Pero seguramente su mejor interpretación, la más madura y perdurable nos la proporcionó en la extraordinaria “Dos en la Carretera”, probablemente una de las películas que más descarnada y cercanamente trató el tema del matrimonio en el Cine. Un recorrido a lo largo de los años de una pareja, desde los inicios casi juveniles en los que la pasión y el amor se desbordan e inundan toda la relación, hasta el escepticismo y conformismo que van devorando los sentimientos de ambos personajes. Es el componente melancólico el que impregna toda la película con continuos saltos en el tiempo, en los cuales podemos captar los momentos decisivos de esta relación. La actuación de Hepburn es excepcional, vemos cómo su personalidad va leve, pero perceptiblemente mutando a lo largo de todo el metraje. No en vano, en este film, sin duda, estaba reflejando su propia experiencia personal en su matrimonio con el actor Mel Ferrer, una relación que a pesar de los incesantes intentos de la actriz para mantenerlo a flote, acabó terminando en un doloroso divorcio.

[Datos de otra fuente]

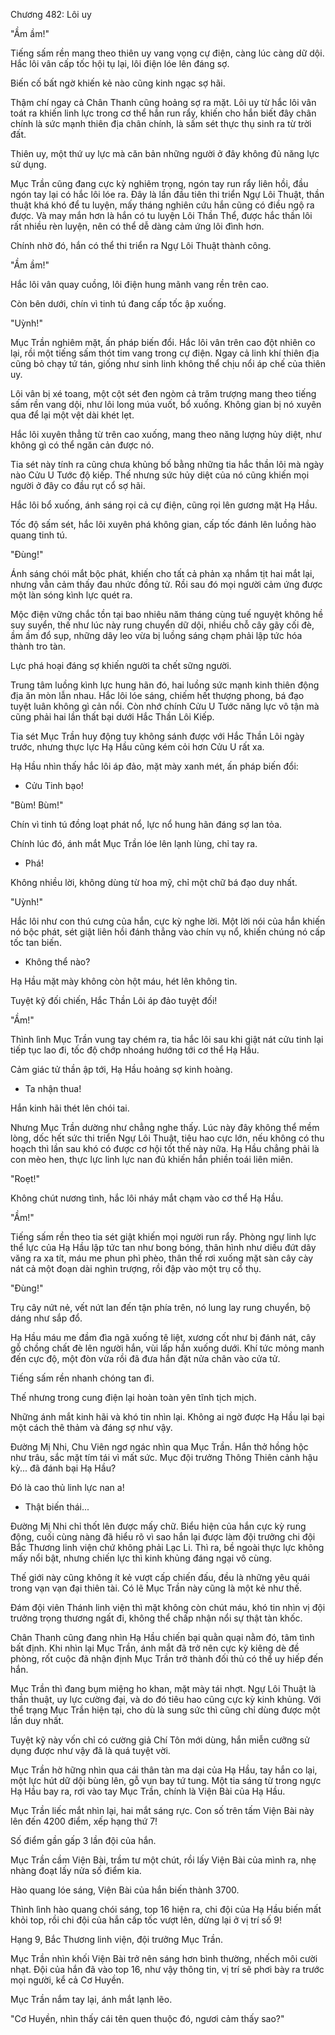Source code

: 




Chương 482: Lôi uy


"Ầm ầm!"

Tiếng sấm rền mang theo thiên uy vang vọng cự điện, càng lúc càng dữ dội. Hắc lôi vân cấp tốc hội tụ lại, lôi điện lóe lên đáng sợ.

Biến cố bất ngờ khiến kẻ nào cũng kinh ngạc sợ hãi.

Thậm chí ngay cả Chân Thanh cũng hoảng sợ ra mặt. Lôi uy từ hắc lôi vân toát ra khiến linh lực trong cơ thể hắn run rẩy, khiến cho hắn biết đây chân chính là sức mạnh thiên địa chân chính, là sấm sét thực thụ sinh ra từ trời đất.

Thiên uy, một thứ uy lực mà căn bản những người ở đây không đủ năng lực sử dụng.

Mục Trần cũng đang cực kỳ nghiêm trọng, ngón tay run rẩy liên hồi, đầu ngón tay lại có hắc lôi lóe ra. Đây là lần đầu tiên thi triển Ngự Lôi Thuật, thần thuật khá khó để tu luyện, mấy tháng nghiên cứu hắn cũng có điều ngộ ra được. Và may mắn hơn là hắn có tu luyện Lôi Thần Thể, được hắc thần lôi rất nhiều rèn luyện, nên có thể dễ dàng cảm ứng lôi đình hơn.

Chính nhờ đó, hắn có thể thi triển ra Ngự Lôi Thuật thành công.

"Ầm ầm!"

Hắc lôi vân quay cuồng, lôi điện hung mãnh vang rền trên cao.

Còn bên dưới, chín vì tinh tú đang cấp tốc ập xuống.

"Uỳnh!"

Mục Trần nghiêm mặt, ấn pháp biến đổi. Hắc lôi vân trên cao đột nhiên co lại, rồi một tiếng sấm thót tim vang trong cự điện. Ngay cả linh khí thiên địa cũng bỏ chạy tứ tán, giống như sinh linh không thể chịu nổi áp chế của thiên uy.

Lôi vân bị xé toang, một cột sét đen ngòm cả trăm trượng mang theo tiếng sấm rền vang dội, như lôi long múa vuốt, bổ xuống. Không gian bị nó xuyên qua để lại một vệt dài khét lẹt.

Hắc lôi xuyên thẳng từ trên cao xuống, mang theo năng lượng hủy diệt, như không gì có thể ngăn cản được nó.

Tia sét này tính ra cũng chưa khủng bố bằng những tia hắc thần lôi mà ngày nào Cửu U Tước độ kiếp. Thế nhưng sức hủy diệt của nó cũng khiến mọi người ở đây co đầu rụt cổ sợ hãi.

Hắc lôi bổ xuống, ánh sáng rọi cả cự điện, cũng rọi lên gương mặt Hạ Hầu.

Tốc độ sấm sét, hắc lôi xuyên phá không gian, cấp tốc đánh lên luồng hào quang tinh tú.

"Đùng!"

Ánh sáng chói mắt bộc phát, khiến cho tất cả phản xạ nhắm tịt hai mắt lại, nhưng vẫn cảm thấy đau nhức đồng tử. Rồi sau đó mọi người cảm ứng được một làn sóng kình lực quét ra.

Mộc điện vững chắc tồn tại bao nhiêu năm tháng cùng tuế nguyệt không hề suy suyển, thế như lúc này rung chuyển dữ dội, nhiều chỗ cây gãy cối đè, ầm ầm đổ sụp, những dây leo vừa bị luồng sáng chạm phải lập tức hóa thành tro tàn.

Lực phá hoại đáng sợ khiến người ta chết sững người.

Trung tâm luồng kình lực hung hãn đó, hai luồng sức mạnh kinh thiên động địa ăn mòn lẫn nhau. Hắc lôi lóe sáng, chiếm hết thượng phong, bá đạo tuyệt luân không gì cản nổi. Còn nhớ chính Cửu U Tước năng lực vô tận mà cũng phải hai lần thất bại dưới Hắc Thần Lôi Kiếp.

Tia sét Mục Trần huy động tuy không sánh được với Hắc Thần Lôi ngày trước, nhưng thực lực Hạ Hầu cũng kém cỏi hơn Cửu U rất xa.

Hạ Hầu nhìn thấy hắc lôi áp đảo, mặt mày xanh mét, ấn pháp biến đổi:

- Cửu Tinh bạo!

"Bùm! Bùm!"

Chín vì tinh tú đồng loạt phát nổ, lực nổ hung hãn đáng sợ lan tỏa.

Chính lúc đó, ánh mắt Mục Trần lóe lên lạnh lùng, chỉ tay ra.

- Phá!

Không nhiều lời, không dùng từ hoa mỹ, chỉ một chữ bá đạo duy nhất.

"Uỳnh!"

Hắc lôi như con thú cưng của hắn, cực kỳ nghe lời. Một lời nói của hắn khiến nó bộc phát, sét giật liên hồi đánh thẳng vào chín vụ nổ, khiến chúng nó cấp tốc tan biến.

- Không thể nào?

Hạ Hầu mặt mày không còn hột máu, hét lên không tin.

Tuyệt kỹ đối chiến, Hắc Thần Lôi áp đảo tuyệt đối!

"Ầm!"

Thình lình Mục Trần vung tay chém ra, tia hắc lôi sau khi giật nát cửu tinh lại tiếp tục lao đi, tốc độ chớp nhoáng hướng tới cơ thể Hạ Hầu.

Cảm giác tử thần ập tới, Hạ Hầu hoảng sợ kinh hoàng.

- Ta nhận thua!

Hắn kinh hãi thét lên chói tai.

Nhưng Mục Trần dường như chẳng nghe thấy. Lúc này đây không thể mềm lòng, dốc hết sức thi triển Ngự Lôi Thuật, tiêu hao cực lớn, nếu không có thu hoạch thì lần sau khó có được cơ hội tốt thế này nữa. Hạ Hầu chẳng phải là con mèo hen, thực lực linh lực nan đủ khiến hắn phiền toái liên miên.

"Roẹt!"

Không chút nương tình, hắc lôi nháy mắt chạm vào cơ thể Hạ Hầu.

"Ầm!"

Tiếng sấm rền theo tia sét giật khiến mọi người run rẩy. Phòng ngự linh lực thể lực của Hạ Hầu lập tức tan như bong bóng, thân hình như diều đứt dây văng ra xa tít, máu me phun phì phèo, thân thể rơi xuống mặt sàn cây cày nát cả một đoạn dài nghìn trượng, rồi đập vào một trụ cổ thụ.

"Đùng!"

Trụ cây nứt nẻ, vết nứt lan đến tận phía trên, nó lung lay rung chuyển, bộ dáng như sắp đổ.

Hạ Hầu máu me đầm đìa ngã xuống tê liệt, xương cốt như bị đánh nát, cây gỗ chồng chất đè lên người hắn, vùi lấp hắn xuống dưới. Khí tức mỏng manh đến cực độ, một đòn vừa rồi đã đưa hắn đặt nửa chân vào cửa tử.

Tiếng sấm rền nhanh chóng tan đi.

Thế nhưng trong cung điện lại hoàn toàn yên tĩnh tịch mịch.

Những ánh mắt kinh hãi và khó tin nhìn lại. Không ai ngờ được Hạ Hầu lại bại một cách thê thảm và đáng sợ như vậy.

Đường Mị Nhi, Chu Viên ngơ ngác nhìn qua Mục Trần. Hắn thở hồng hộc như trâu, sắc mặt tím tái vì mất sức. Mục đội trưởng Thông Thiên cảnh hậu kỳ... đã đánh bại Hạ Hầu?

Đó là cao thủ linh lực nan a!

- Thật biến thái...

Đường Mị Nhi chỉ thốt lên được mấy chữ. Biểu hiện của hắn cực kỳ rung động, cuối cùng nàng đã hiểu rõ vì sao hắn lại được làm đội trưởng chi đội Bắc Thương linh viện chứ không phải Lạc Li. Thì ra, bề ngoài thực lực không mấy nổi bật, nhưng chiến lực thì kinh khủng đáng ngại vô cùng.

Thế giới này cũng không ít kẻ vượt cấp chiến đấu, đều là những yêu quái trong vạn vạn đại thiên tài. Có lẽ Mục Trần này cũng là một kẻ như thế.

Đám đội viên Thánh linh viện thì mặt không còn chút máu, khó tin nhìn vị đội trưởng trọng thương ngất đi, không thể chấp nhận nổi sự thật tàn khốc.

Chân Thanh cũng đang nhìn Hạ Hầu chiến bại quằn quại nằm đó, tâm tình bất định. Khi nhìn lại Mục Trần, ánh mắt đã trở nên cực kỳ kiêng dè đề phòng, rốt cuộc đã nhận định Mục Trần trở thành đối thủ có thể uy hiếp đến hắn.

Mục Trần thì đang bụm miệng ho khan, mặt mày tái nhợt. Ngự Lôi Thuật là thần thuật, uy lực cường đại, và do đó tiêu hao cũng cực kỳ kinh khủng. Với thể trạng Mục Trần hiện tại, cho dù là sung sức thì cũng chỉ dùng được một lần duy nhất.

Tuyệt kỹ này vốn chỉ có cường giả Chí Tôn mới dùng, hắn miễn cưỡng sử dụng được như vậy đã là quá tuyệt vời.

Mục Trần hờ hững nhìn qua cái thân tàn ma dại của Hạ Hầu, tay hắn co lại, một lực hút dữ dội bùng lên, gỗ vụn bay tứ tung. Một tia sáng từ trong ngực Hạ Hầu bay ra, rơi vào tay Mục Trần, chính là Viện Bài của Hạ Hầu.

Mục Trần liếc mắt nhìn lại, hai mắt sáng rực. Con số trên tấm Viện Bài này lên đến 4200 điểm, xếp hạng thứ 7!

Số điểm gần gấp 3 lần đội của hắn.

Mục Trần cầm Viện Bài, trầm tư một chút, rồi lấy Viện Bài của mình ra, nhẹ nhàng đoạt lấy nửa số điểm kia.

Hào quang lóe sáng, Viện Bài của hắn biến thành 3700.

Thình lình hào quang chói sáng, top 16 hiện ra, chi đội của Hạ Hầu biến mất khỏi top, rồi chi đội của hắn cấp tốc vượt lên, dừng lại ở vị trí số 9!

Hạng 9, Bắc Thương linh viện, đội trưởng Mục Trần.

Mục Trần nhìn khối Viện Bài trở nên sáng hơn bình thường, nhếch môi cười nhạt. Đội của hắn đã vào top 16, như vậy thông tin, vị trí sẽ phơi bày ra trước mọi người, kể cả Cơ Huyền.

Mục Trần nắm tay lại, ánh mắt lạnh lẽo.

"Cơ Huyền, nhìn thấy cái tên quen thuộc đó, ngươi cảm thấy sao?"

Audrey Hepburn trabajó durante toda su trayectoria con los mejores directores de su tiempo y compartió escenas y reparto con los actores más relevantes del Hollywood dorado, dónde siempre destacaron su profesionalidad y la humanidad extraordinaria que siempre destilaba la actriz. Y es esa faceta, su faceta humanitaria, la que la llevó durante toda su vida, pero especialmente al final de la misma, a intentar retornar a los demás, lo que el éxito, la fama y su propia celebridad le habían reportado a ella.
Durante los últimos años de su vida, multiplicó sus esfuerzos viajando a países del Tercer Mundo, países en los que las catástrofes naturales y humanitarias habían provocado hambrunas y miseria entre la población, especialmente el sector siempre más débil y vulnerable, la infancia.
Su labor como Embajadora de UNICEF fue, cómo ella misma siempre recordaba, una forma de devolver a esta agencia de la ONU, especialmente a los niños, lo que durante su propia infancia, y cómo refugiada de guerra padeció, y que gracias a las entregas de alimentos, cuidados médicos esenciales y ayuda humanitaria, logró sobrevivir. Durante los últimos años de su vida, multiplicó sus esfuerzos viajando a países del Tercer Mundo, países en los que las catástrofes naturales y humanitarias habían provocado hambrunas y miseria entre la población, especialmente el sector siempre más débil y vulnerable, la infancia.
Su entrega fue premiada por la Medalla de La Libertad, máxima condecoración civil de los Estados Unidos. Era el último de una larga lista de galardones que jalonaron la existencia de una mujer cuya vida se apagaría pocos meses después, víctima del cáncer, a la prematura edad de 63 años.
Su última aparición en la pantalla fue un breve, pero maravilloso epílogo a toda su carrera. Se trató de la película “Always” (Para Siempre), y en el que interpreta un personaje muy especial y apropiado, el de un ángel. Un papel con el que se despedía de nosotros con esa misma sensación de eternidad con la que se la recordará siempre.